== SUPPLIED DATA

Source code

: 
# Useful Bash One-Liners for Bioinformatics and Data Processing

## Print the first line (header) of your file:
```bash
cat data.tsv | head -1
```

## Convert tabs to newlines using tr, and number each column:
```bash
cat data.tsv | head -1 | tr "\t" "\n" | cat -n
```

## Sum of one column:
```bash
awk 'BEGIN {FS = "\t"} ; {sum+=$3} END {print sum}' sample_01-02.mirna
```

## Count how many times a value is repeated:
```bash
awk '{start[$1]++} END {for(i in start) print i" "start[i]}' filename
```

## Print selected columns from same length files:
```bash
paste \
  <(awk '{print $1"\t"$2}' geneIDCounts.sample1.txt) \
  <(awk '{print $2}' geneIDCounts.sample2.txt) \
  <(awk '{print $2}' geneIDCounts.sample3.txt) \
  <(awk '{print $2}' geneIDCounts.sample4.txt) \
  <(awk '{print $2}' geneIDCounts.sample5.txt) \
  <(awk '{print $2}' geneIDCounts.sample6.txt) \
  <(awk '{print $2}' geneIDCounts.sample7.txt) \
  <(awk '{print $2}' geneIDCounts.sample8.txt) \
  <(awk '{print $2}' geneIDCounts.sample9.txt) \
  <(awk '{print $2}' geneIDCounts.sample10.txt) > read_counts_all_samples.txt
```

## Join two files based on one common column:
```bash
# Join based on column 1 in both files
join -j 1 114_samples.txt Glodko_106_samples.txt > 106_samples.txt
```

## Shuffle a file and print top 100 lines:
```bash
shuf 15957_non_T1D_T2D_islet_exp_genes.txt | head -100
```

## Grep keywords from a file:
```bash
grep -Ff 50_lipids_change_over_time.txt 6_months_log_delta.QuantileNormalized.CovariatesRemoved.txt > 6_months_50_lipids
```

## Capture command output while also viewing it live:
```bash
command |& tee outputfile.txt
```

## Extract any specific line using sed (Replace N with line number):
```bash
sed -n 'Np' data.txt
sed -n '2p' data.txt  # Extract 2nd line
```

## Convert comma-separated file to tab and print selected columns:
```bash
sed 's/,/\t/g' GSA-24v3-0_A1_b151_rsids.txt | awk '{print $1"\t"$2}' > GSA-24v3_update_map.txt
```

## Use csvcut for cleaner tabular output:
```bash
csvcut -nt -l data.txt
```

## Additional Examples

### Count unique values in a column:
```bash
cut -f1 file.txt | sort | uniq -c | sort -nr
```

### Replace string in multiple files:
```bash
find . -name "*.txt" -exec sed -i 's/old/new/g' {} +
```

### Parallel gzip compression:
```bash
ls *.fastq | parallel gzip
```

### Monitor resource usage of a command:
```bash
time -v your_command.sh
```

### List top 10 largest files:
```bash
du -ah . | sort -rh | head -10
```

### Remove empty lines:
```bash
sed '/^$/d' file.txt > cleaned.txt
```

====

REQUIRED WORK. What is needed here is one number: how many lines of the entries hold the string "selected".

ANSWER SPACE. 2